Beyond the Valuation : Watching the Problem Move
One of the unusual things about working in the property industry is that we often see change before it becomes a headline. By the time a trend appears in government reports, newspaper articles or political debates, those of us working on the ground have often been watching it unfold for months, sometimes years. Estate agents are the foot soldiers of the housing market. We see the decisions people make in real time. We see when buyers change direction, when landlords reconsider their investments, when money starts moving from one area to another and sometimes it raises a bigger question. Are policies designed to solve problems? or are they simply reacting to problems that have already happened?
The housing market is a perfect example. Governments often introduce policies with a clear objective, raise revenue, slow price growth, make housing more affordable or discourage certain types of investment, but housing is not a machine where one lever can be pulled without affecting anything else. It is a living system made up of millions of individual decisions. When conditions change in one part of the country, people adapt. Over recent years, many landlords have reduced their exposure in higher value southern markets, but that does not necessarily mean they have left property investment. Many have simply moved their capital.
A landlord selling a property in London or the South East may suddenly have the ability to buy several properties in lower value northern markets. The attraction is obvious, lower purchase prices, stronger rental yields and opportunities that are becoming increasingly difficult to find in the South. The question is whether this movement was anticipated or if capital is encouraged to move from one region to another because the pressures do not disappear. They simply relocate.
The same forces that contributed to rising prices and affordability issues in parts of the South can eventually begin appearing elsewhere. Increased demand pushes prices higher. Higher prices affect affordability. Rising values influence rents. The problem has not necessarily been solved. It has moved.

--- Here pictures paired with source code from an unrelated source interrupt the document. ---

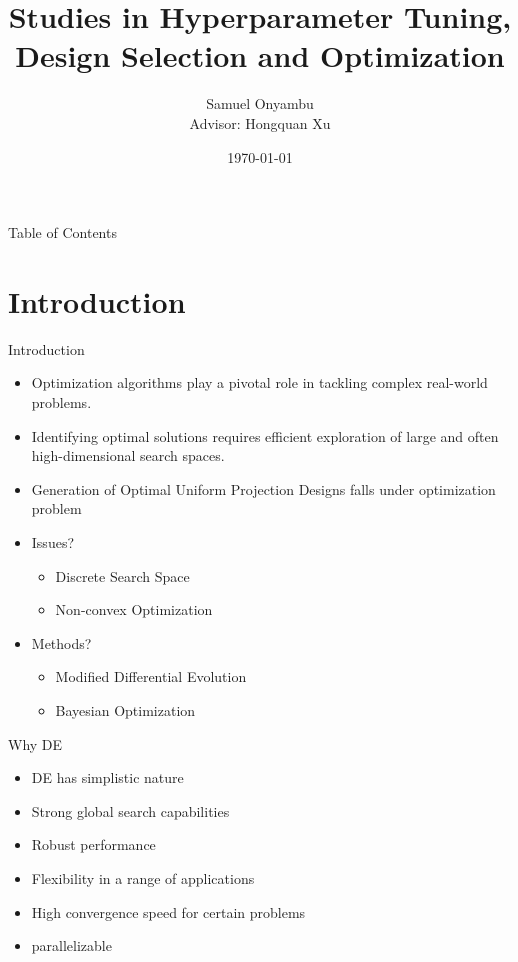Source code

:\documentclass{beamer}
\title[]
{Studies in Hyperparameter Tuning, Design Selection and Optimization}
\subtitle{}
\author[Onyambu, S.] {Samuel Onyambu\\
          Advisor: Hongquan Xu}
\institute[UCLA] %
{

 Department of Statistics\\
 UCLA

}
\date[]{\today} %
\begin{document}
\frame{\titlepage}

\begin{frame}{Table of Contents}
   \tableofcontents
\end{frame}


\section{Introduction}
\begin{frame}{Introduction}
\begin{itemize}
  \item Optimization algorithms play a pivotal role in tackling complex real-world problems.
  \item Identifying optimal solutions requires efficient exploration of large and often high-dimensional search spaces.
  \item Generation of Optimal Uniform Projection Designs falls under optimization problem
  \item Issues?
  \begin{itemize}
    \item Discrete Search Space
    \item Non-convex Optimization
  \end{itemize}
  \item Methods?
  \begin{itemize}
    \item Modified Differential Evolution
    \item Bayesian Optimization
  \end{itemize}
\end{itemize}
\end{frame}
\begin{frame}{Why DE}
\begin{itemize}
  \item DE has simplistic nature
  \item Strong global search capabilities
  \item Robust performance
  \item Flexibility in a range of applications
  \item High convergence speed for certain problems
  \item parallelizable
\end{itemize}
\end{frame}
\end{document}
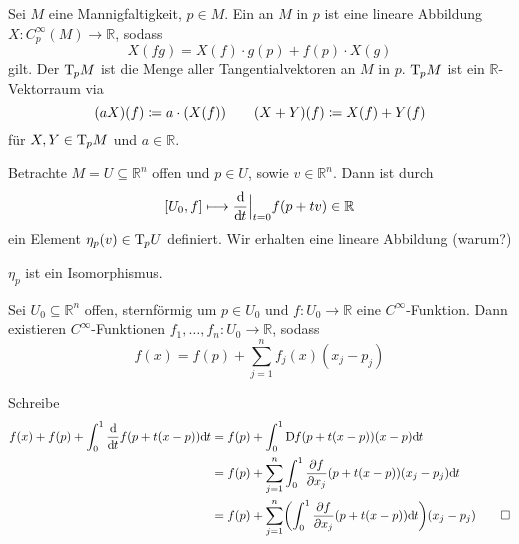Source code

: \begin{definition}[{name=[Tangentialvektor und Tangentialraum]}]
	Sei $M$ eine Mannigfaltigkeit, $p \in M$.
	Ein  an $M$ in $p$ ist eine lineare Abbildung $X \colon C^\infty_p(M) \to \mathbb{R}$, sodass 
	\[
		X(fg) = X(f) \cdot g(p) + f(p) \cdot X(g)
	\] 
	gilt.
	Der  $\Tang_p M$ ist die Menge aller Tangentialvektoren an $M$ in $p$.
	$\Tang_p M$ ist ein $\mathbb{R}$-Vektorraum via
	\[
		(a X)(f) \coloneqq a \cdot \enbrace*{X(f)} \qquad (X+Y)(f) \coloneqq X(f) + Y(f)
	\]
	für $X,Y \in \Tang_p M$ und $a \in \mathbb{R}$.
\end{definition}

\begin{beispiel}[{name=[offene Teilmenge des euklidischen Raumes]}]
	Betrachte $M = U \subseteq \mathbb{R}^n$ offen und $p \in U$, sowie $v \in \mathbb{R}^n$.
	Dann ist durch
	\[
		\benbrace*{U_0,f} \longmapsto \diffd{}{t}\Big|_{t=0} f(p + tv) \in \mathbb{R}
	\]
	ein Element $\eta_p(v) \in \Tang_p U$ definiert.
	Wir erhalten eine lineare Abbildung (warum?)
\end{beispiel}

\begin{lemma}[label=lem:eta-iso]
	$\eta_p$ ist ein Isomorphismus.
\end{lemma}

\begin{lemma}[label=lem:summe-fkt]
	Sei $U_0 \subseteq \mathbb{R}^n$ offen, sternförmig um $p \in U_0$ und $f \colon U_0 \to \mathbb{R}$ eine $C^\infty$-Funktion.
	Dann existieren $C^\infty$-Funktionen $f_1, \ldots ,f_n \colon U_0 \to \mathbb{R}$, sodass
	\[
		f(x) = f(p) + \sum_{j=1}^{n} f_j(x) (x_j -p_j)
	\]
\end{lemma}
\begin{beweis}
	Schreibe 
	\begin{align}
		f(x) + f(p) + \int_0^1 \diffd{}{t} f \enbrace*{p + t(x-p)} \mathd t &= f(p) + \int_0^1 \D f \enbrace*{p + t(x-p)}(x-p) \mathd t \\
		&= f(p) + \sum_{j=1}^{n} \int_0^1 \diff{f}{x_j} \enbrace*{p + t(x-p)}(x_j -p_j) \mathd t\\
		&= f(p) + \sum_{j=1}^{n} \enbrace*{ \int_0^1 \diff{f}{x_j} \enbrace*{p+t(x-p)} \mathd t }(x_j -p_j) \qedhere
	\end{align}
\end{beweis}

This is where the frustration comes from when watching the market from the front line. It can sometimes feel like reading yesterday’s newspaper. By the time the story is officially recognised, those working within the industry have already seen the next chapter beginning. The challenge for governments is that housing requires long term thinking. Policies created today can have consequences many years later, often under a different administration. One government introduces a measure, another inherits the consequences, and the cycle of blame begins.
Perhaps the issue is not that governments do not want to solve problems. The issue is that housing markets are complex, interconnected and constantly adapting. Tax one area and behaviour changes. Restrict one route and another appears. Discourage investment in one location and capital searches for opportunity elsewhere. The real challenge is not simply asking how much tax can be raised or how a single problem can be addressed. It is understanding the whole system, how people respond, where money moves and what the unintended consequences might be because housing is not just about bricks and mortar. It is about people, decisions and incentives and beyond the valuation lies the bigger question.
Are we solving the problem, or are we simply moving it somewhere else?